From the record in this case it does not appear that these applicants were parties to either of said cases, and they are not entitled to the benefits and rights that may accrue to the parties thereto, even if the citizenship court should hereafter declare the parties in the Walter W. Jones and A. H. Jones et al. cases entitled to enrollment. The commission invites attention to the name James Jones, which appears on pages 118 and 138; the name Samuel Jones, jr., page 68, and Samuel Jones, sr., pages 76 and 125, volume 7, American State Papers, Public Lands.

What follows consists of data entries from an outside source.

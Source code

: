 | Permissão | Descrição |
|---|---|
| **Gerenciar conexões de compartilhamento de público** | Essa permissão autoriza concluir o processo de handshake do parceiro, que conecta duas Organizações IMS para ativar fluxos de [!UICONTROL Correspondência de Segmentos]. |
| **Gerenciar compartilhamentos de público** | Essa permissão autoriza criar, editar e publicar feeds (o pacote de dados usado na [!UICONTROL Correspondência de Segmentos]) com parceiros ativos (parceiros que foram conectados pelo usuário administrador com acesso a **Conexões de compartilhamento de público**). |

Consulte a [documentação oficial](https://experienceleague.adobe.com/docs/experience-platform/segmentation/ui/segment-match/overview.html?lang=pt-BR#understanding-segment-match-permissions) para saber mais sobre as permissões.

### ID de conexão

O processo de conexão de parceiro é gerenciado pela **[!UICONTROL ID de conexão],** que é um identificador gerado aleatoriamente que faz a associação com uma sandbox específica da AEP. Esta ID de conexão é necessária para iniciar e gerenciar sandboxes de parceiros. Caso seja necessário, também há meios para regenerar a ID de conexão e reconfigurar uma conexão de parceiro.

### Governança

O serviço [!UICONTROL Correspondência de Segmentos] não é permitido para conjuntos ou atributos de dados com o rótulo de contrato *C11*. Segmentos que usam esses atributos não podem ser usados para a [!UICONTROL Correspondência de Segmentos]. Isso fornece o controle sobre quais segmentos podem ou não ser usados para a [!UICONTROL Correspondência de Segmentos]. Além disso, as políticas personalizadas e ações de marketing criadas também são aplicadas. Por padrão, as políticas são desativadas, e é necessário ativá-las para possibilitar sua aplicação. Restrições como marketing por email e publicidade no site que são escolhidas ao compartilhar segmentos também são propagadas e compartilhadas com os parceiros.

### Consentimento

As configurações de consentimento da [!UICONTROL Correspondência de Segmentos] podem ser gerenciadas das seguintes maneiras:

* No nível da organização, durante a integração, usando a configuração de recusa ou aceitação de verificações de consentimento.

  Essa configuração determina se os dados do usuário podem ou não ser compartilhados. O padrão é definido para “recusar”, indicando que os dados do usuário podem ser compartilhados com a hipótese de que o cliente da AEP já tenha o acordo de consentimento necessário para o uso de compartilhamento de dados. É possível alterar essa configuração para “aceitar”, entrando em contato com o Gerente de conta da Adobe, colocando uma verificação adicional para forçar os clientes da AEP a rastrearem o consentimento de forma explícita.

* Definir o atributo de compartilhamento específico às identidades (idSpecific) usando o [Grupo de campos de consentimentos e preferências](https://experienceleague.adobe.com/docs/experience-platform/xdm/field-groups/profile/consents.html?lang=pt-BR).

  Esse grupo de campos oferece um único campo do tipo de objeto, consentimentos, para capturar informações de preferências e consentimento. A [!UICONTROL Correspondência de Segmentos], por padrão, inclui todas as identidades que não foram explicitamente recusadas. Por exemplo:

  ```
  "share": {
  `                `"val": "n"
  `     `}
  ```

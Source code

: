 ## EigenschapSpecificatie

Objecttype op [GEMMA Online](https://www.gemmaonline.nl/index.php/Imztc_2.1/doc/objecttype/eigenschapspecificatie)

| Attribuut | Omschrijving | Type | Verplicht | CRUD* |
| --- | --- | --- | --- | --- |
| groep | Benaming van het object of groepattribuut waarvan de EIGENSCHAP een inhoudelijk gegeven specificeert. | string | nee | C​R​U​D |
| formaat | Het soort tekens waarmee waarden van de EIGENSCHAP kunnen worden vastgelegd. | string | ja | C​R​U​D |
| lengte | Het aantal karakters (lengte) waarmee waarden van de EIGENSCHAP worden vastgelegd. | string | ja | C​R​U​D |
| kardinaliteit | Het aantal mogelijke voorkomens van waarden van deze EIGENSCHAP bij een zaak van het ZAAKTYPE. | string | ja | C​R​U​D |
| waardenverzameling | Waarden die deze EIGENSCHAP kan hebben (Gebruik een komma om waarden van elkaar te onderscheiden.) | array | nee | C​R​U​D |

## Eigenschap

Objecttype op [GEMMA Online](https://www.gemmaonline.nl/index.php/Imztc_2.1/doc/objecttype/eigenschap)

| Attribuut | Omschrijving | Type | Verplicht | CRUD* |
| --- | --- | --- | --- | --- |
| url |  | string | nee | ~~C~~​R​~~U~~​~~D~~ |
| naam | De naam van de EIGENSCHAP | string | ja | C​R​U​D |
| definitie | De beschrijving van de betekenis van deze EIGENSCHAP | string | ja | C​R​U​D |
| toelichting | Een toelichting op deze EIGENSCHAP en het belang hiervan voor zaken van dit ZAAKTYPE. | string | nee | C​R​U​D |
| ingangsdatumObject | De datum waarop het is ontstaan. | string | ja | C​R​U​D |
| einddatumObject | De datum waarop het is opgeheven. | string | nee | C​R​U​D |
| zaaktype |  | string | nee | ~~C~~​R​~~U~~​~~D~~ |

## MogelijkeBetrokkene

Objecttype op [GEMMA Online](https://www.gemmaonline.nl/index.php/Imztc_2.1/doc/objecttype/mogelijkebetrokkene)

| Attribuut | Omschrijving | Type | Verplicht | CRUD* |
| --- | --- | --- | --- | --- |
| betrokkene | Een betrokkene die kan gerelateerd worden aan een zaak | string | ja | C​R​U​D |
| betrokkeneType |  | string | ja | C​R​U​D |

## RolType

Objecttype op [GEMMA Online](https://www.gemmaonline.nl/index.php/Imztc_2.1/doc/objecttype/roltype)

The records of this Office, book 95, page 285, show that James Jones was awarded land under the nineteenth article of the treaty of 1830. He was given the NE. ¼, the SE. ¼, and the SW. ¼ of sec. 5, T. 12, R. 10 E., and it is shown he “was a half-breed.” The same record, page 185, shows that Samuel Jones was also given the following-described land under article 19 of the treaty of 1830, to wit, the SE. ¼, the SW. ¼, and the NW. of fractional sec. 19, T. 20, R. 1 W. Other records show that the above location was subsequently modified, and that Samuel Jones was finally awarded the S.½ and NE. fractional quarter and the NE.¼ and the NW. ¼ of sec. 19, T. 20, R. 1 W.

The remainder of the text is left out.